Explore This IssueACEP Now: Vol 42 – No 06 – June 2023
They found an understanding ear when meeting with the health advisor for Sen. Shelley Moore Capito, who had recently introduced one of the bills ACEP members were lobbying for during their meetings, S.1346: Improving Mental Health Access from the Emergency Department Act. The bill would help address a significant component of psychiatric boarding by providing grants to EDs to increase access to follow-up psychiatric care for patients, such as expedited placement, increased telepsychiatry support, expanded availability of inpatient psychiatric beds, increased coordination with regional service providers, and regional bed availability tracking and management programs, based on the individual needs of their EDs and communities. When the West Virginia contingent explained to their legislators why ED violence is such a concern, Dr. Kirbos set the scene.

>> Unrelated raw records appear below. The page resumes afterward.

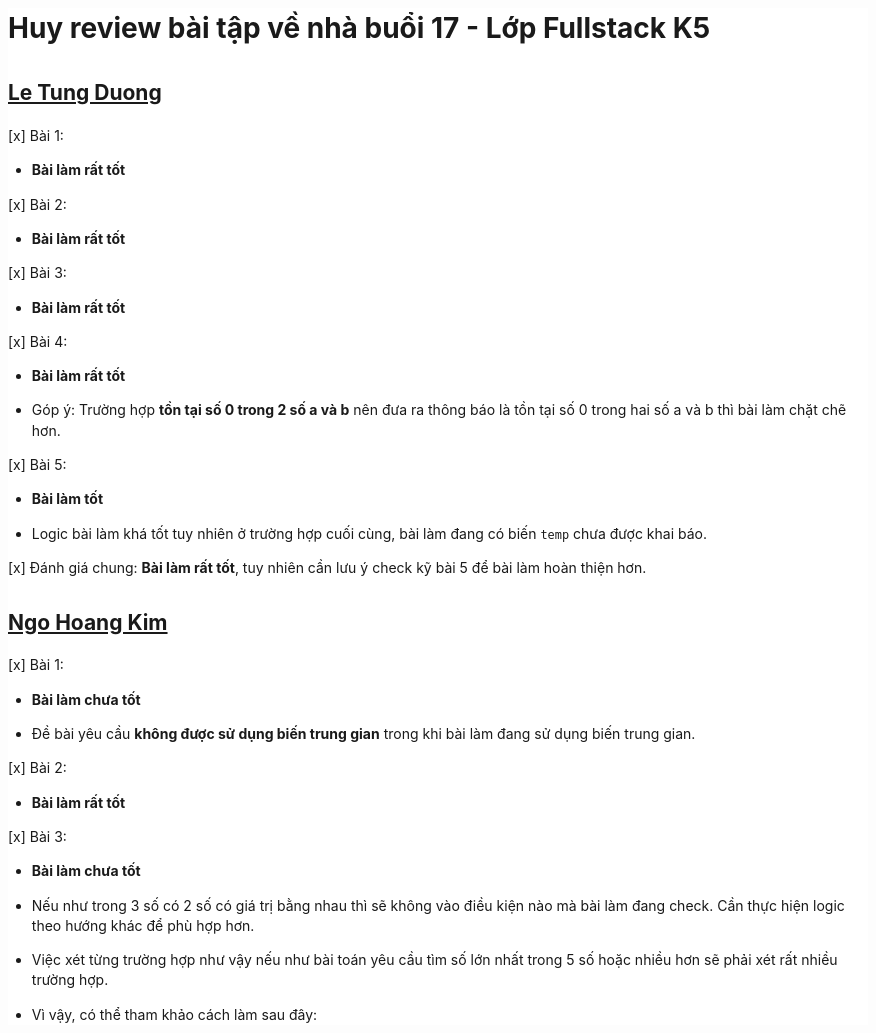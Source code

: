 # Huy review bài tập về nhà buổi 17 - Lớp Fullstack K5

## [Le Tung Duong](https://github.com/duong1801/f8-fullstack-k5/blob/main/Day-17/main.js)

[x] Bài 1:

- **Bài làm rất tốt**

[x] Bài 2:

- **Bài làm rất tốt**

[x] Bài 3:

- **Bài làm rất tốt**

[x] Bài 4:

- **Bài làm rất tốt**

- Góp ý: Trường hợp **tồn tại số 0 trong 2 số a và b** nên đưa ra thông báo là tồn tại số 0 trong hai số a và b thì bài làm chặt chẽ hơn.

[x] Bài 5:

- **Bài làm tốt**

- Logic bài làm khá tốt tuy nhiên ở trường hợp cuối cùng, bài làm đang có biến `temp` chưa được khai báo.

[x] Đánh giá chung: **Bài làm rất tốt**, tuy nhiên cần lưu ý check kỹ bài 5 để bài làm hoàn thiện hơn.

## [Ngo Hoang Kim](https://github.com/kzau1612/FSK5/blob/backup/FSK5/day_17/js/ex01.js)

[x] Bài 1:

- **Bài làm chưa tốt**

- Đề bài yêu cầu **không được sử dụng biến trung gian** trong khi bài làm đang sử dụng biến trung gian.

[x] Bài 2:

- **Bài làm rất tốt**

[x] Bài 3:

- **Bài làm chưa tốt**

- Nếu như trong 3 số có 2 số có giá trị bằng nhau thì sẽ không vào điều kiện nào mà bài làm đang check. Cần thực hiện logic theo hướng khác để phù hợp hơn.

- Việc xét từng trường hợp như vậy nếu như bài toán yêu cầu tìm số lớn nhất trong 5 số hoặc nhiều hơn sẽ phải xét rất nhiều trường hợp.

- Vì vậy, có thể tham khảo cách làm sau đây:
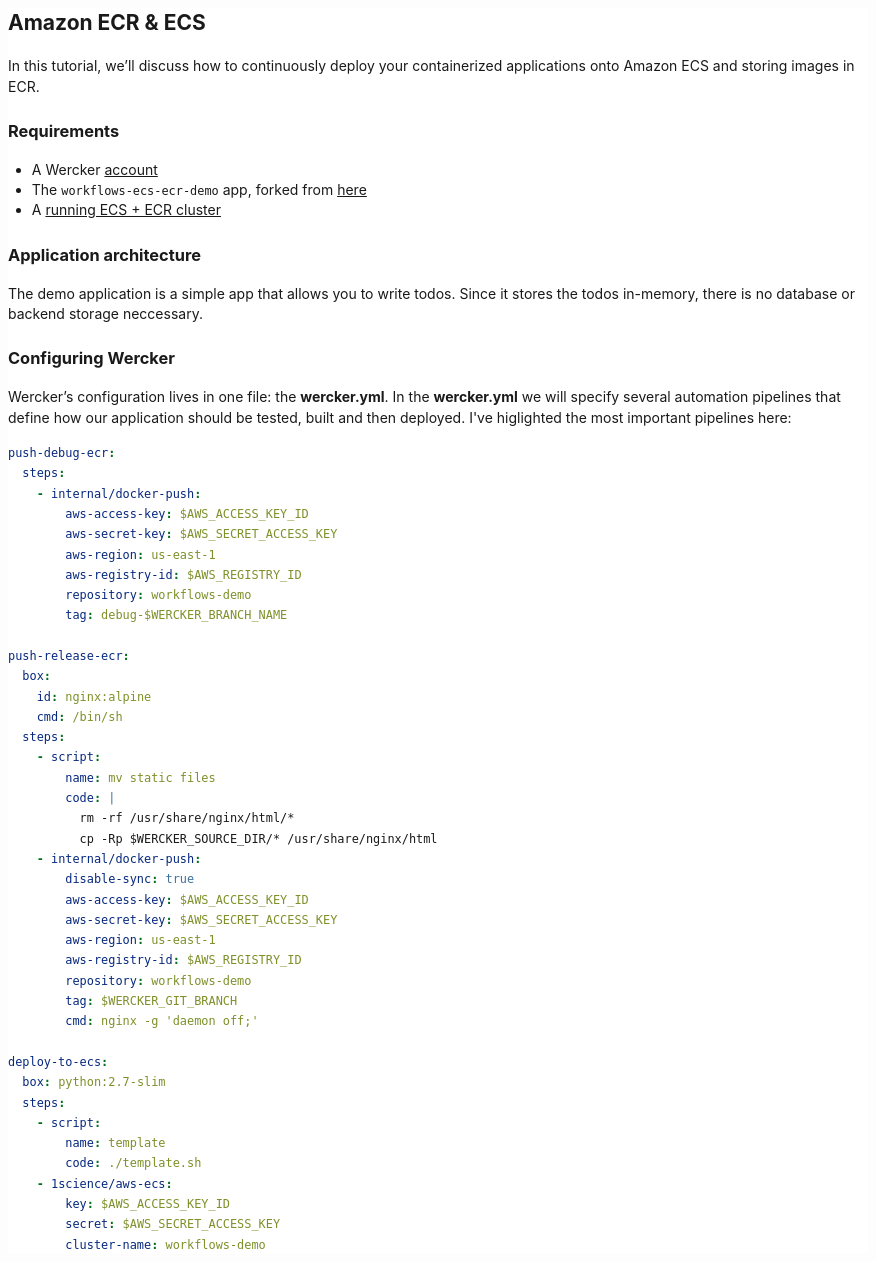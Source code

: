 ## Amazon ECR & ECS

In this tutorial, we’ll discuss how to continuously deploy your
containerized applications onto Amazon ECS and storing images in ECR. 
### Requirements

* A Wercker [account](https://app.wercker.com/users/new)
* The `workflows-ecs-ecr-demo` app, forked from [here](https://github.com/wercker/workflows-ecs-ecr-demo)
* A [running ECS + ECR cluster](https://console.aws.amazon.com/ecs/home#/firstRun)

### Application architecture

The demo application is a simple app that allows you to write todos. Since it
stores the todos in-memory, there is no database or backend storage neccessary.

### Configuring Wercker

Wercker’s configuration lives in one file: the **wercker.yml**. In the
**wercker.yml** we will specify several automation pipelines that define how
our application should be tested, built and then deployed. I've higlighted the
most important pipelines here:

```yaml
push-debug-ecr:
  steps:
    - internal/docker-push:
        aws-access-key: $AWS_ACCESS_KEY_ID
        aws-secret-key: $AWS_SECRET_ACCESS_KEY
        aws-region: us-east-1
        aws-registry-id: $AWS_REGISTRY_ID
        repository: workflows-demo
        tag: debug-$WERCKER_BRANCH_NAME

push-release-ecr:
  box:
    id: nginx:alpine
    cmd: /bin/sh
  steps:
    - script:
        name: mv static files
        code: |
          rm -rf /usr/share/nginx/html/*
          cp -Rp $WERCKER_SOURCE_DIR/* /usr/share/nginx/html
    - internal/docker-push:
        disable-sync: true
        aws-access-key: $AWS_ACCESS_KEY_ID
        aws-secret-key: $AWS_SECRET_ACCESS_KEY
        aws-region: us-east-1
        aws-registry-id: $AWS_REGISTRY_ID
        repository: workflows-demo
        tag: $WERCKER_GIT_BRANCH
        cmd: nginx -g 'daemon off;'

deploy-to-ecs:
  box: python:2.7-slim
  steps:
    - script:
        name: template
        code: ./template.sh
    - 1science/aws-ecs:
        key: $AWS_ACCESS_KEY_ID
        secret: $AWS_SECRET_ACCESS_KEY
        cluster-name: workflows-demo
```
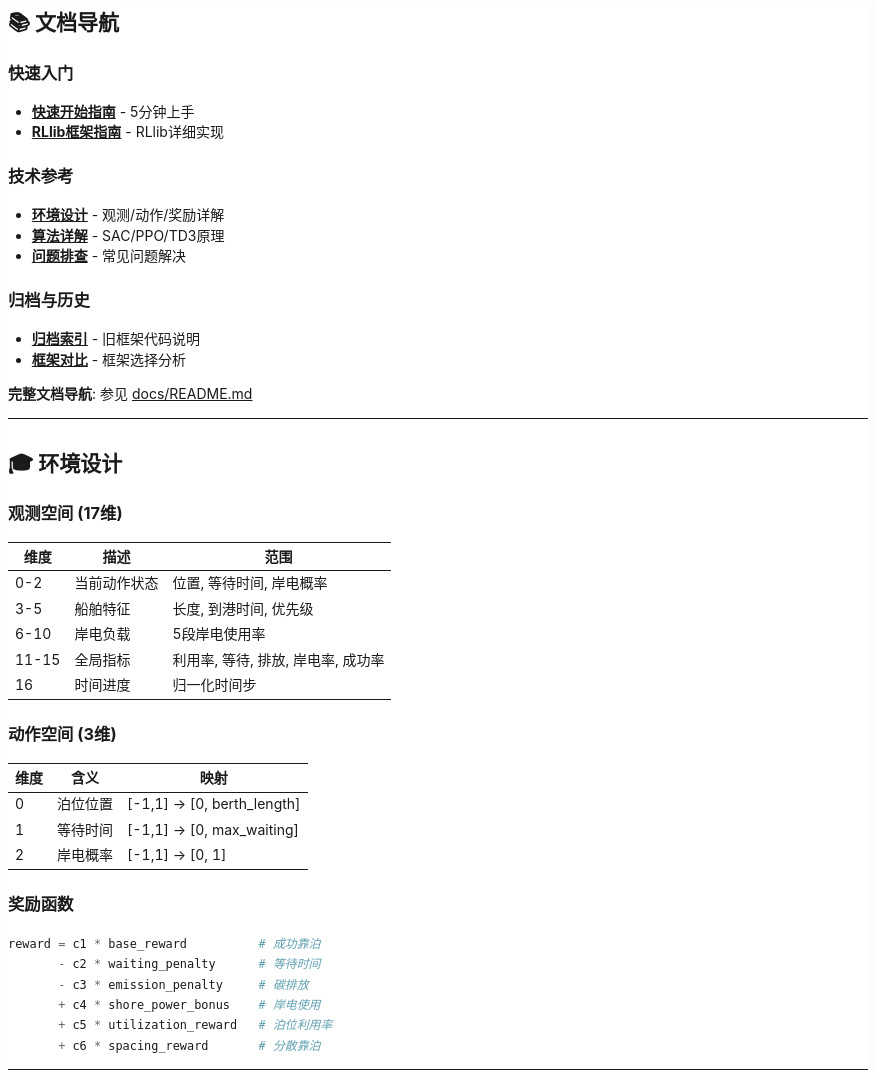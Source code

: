 
## 📚 文档导航

### 快速入门
- **[快速开始指南](docs/guides/QUICK_START.md)** - 5分钟上手
- **[RLlib框架指南](docs/guides/RLLIB_GUIDE.md)** - RLlib详细实现

### 技术参考
- **[环境设计](docs/references/ENVIRONMENT.md)** - 观测/动作/奖励详解
- **[算法详解](docs/references/ALGORITHMS.md)** - SAC/PPO/TD3原理
- **[问题排查](docs/references/TROUBLESHOOTING.md)** - 常见问题解决

### 归档与历史
- **[归档索引](docs/archives/ARCHIVE_INDEX.md)** - 旧框架代码说明
- **[框架对比](docs/archives/MARL_FRAMEWORKS_COMPARISON.md)** - 框架选择分析

**完整文档导航**: 参见 [docs/README.md](docs/README.md)

---

## 🎓 环境设计

### 观测空间 (17维)

| 维度 | 描述 | 范围 |
|------|------|------|
| 0-2 | 当前动作状态 | 位置, 等待时间, 岸电概率 |
| 3-5 | 船舶特征 | 长度, 到港时间, 优先级 |
| 6-10 | 岸电负载 | 5段岸电使用率 |
| 11-15 | 全局指标 | 利用率, 等待, 排放, 岸电率, 成功率 |
| 16 | 时间进度 | 归一化时间步 |

### 动作空间 (3维)

| 维度 | 含义 | 映射 |
|------|------|------|
| 0 | 泊位位置 | [-1,1] → [0, berth_length] |
| 1 | 等待时间 | [-1,1] → [0, max_waiting] |
| 2 | 岸电概率 | [-1,1] → [0, 1] |

### 奖励函数

```python
reward = c1 * base_reward          # 成功靠泊
       - c2 * waiting_penalty      # 等待时间
       - c3 * emission_penalty     # 碳排放
       + c4 * shore_power_bonus    # 岸电使用
       + c5 * utilization_reward   # 泊位利用率
       + c6 * spacing_reward       # 分散靠泊
```

---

“Up until very recently, within the last couple months only, [Braxton Memorial] had no formal security guards,” Dr. Kirbos said. “It can be daunting when you have an all-female night shift team and a belligerent, violent patient presents. While we have been trained in de-escalation techniques and the use of proper safety chemical and physical restraints, our lack of security and/or police support is a real problem. The police force monitors multiple local towns and are stretched thin with resources overnight as well, so a call for response to our facility often takes at least 20 minutes.”
The group talked extensively about how the state’s high rates of drug use increases the risk of workplace violence for all health care workers. They asked their legislators to support the Workplace Violence Prevention for Health Care and Social Service Workers Act, and the Safety from Violence for Healthcare Workers Act, which would require employers to set safety protection standards for workers and provide additional funding and resources for security needs, respectively.
After a big day of meetings, the West Virginia emergency physicians felt like they did their best to help legislators understand how these national problems are affecting them in EDs across the state.
“There’s something special about going in person to speak to our state legislators,” said Dr. Kirbos. “It’s difficult to visualize and understand our needs through email or a phone call. Change best happens by showing up—telling our personal stories, painting a picture of what the small, critical access ED really looks like, giving a glimpse into the life and challenges that we lead as health care clinicians.”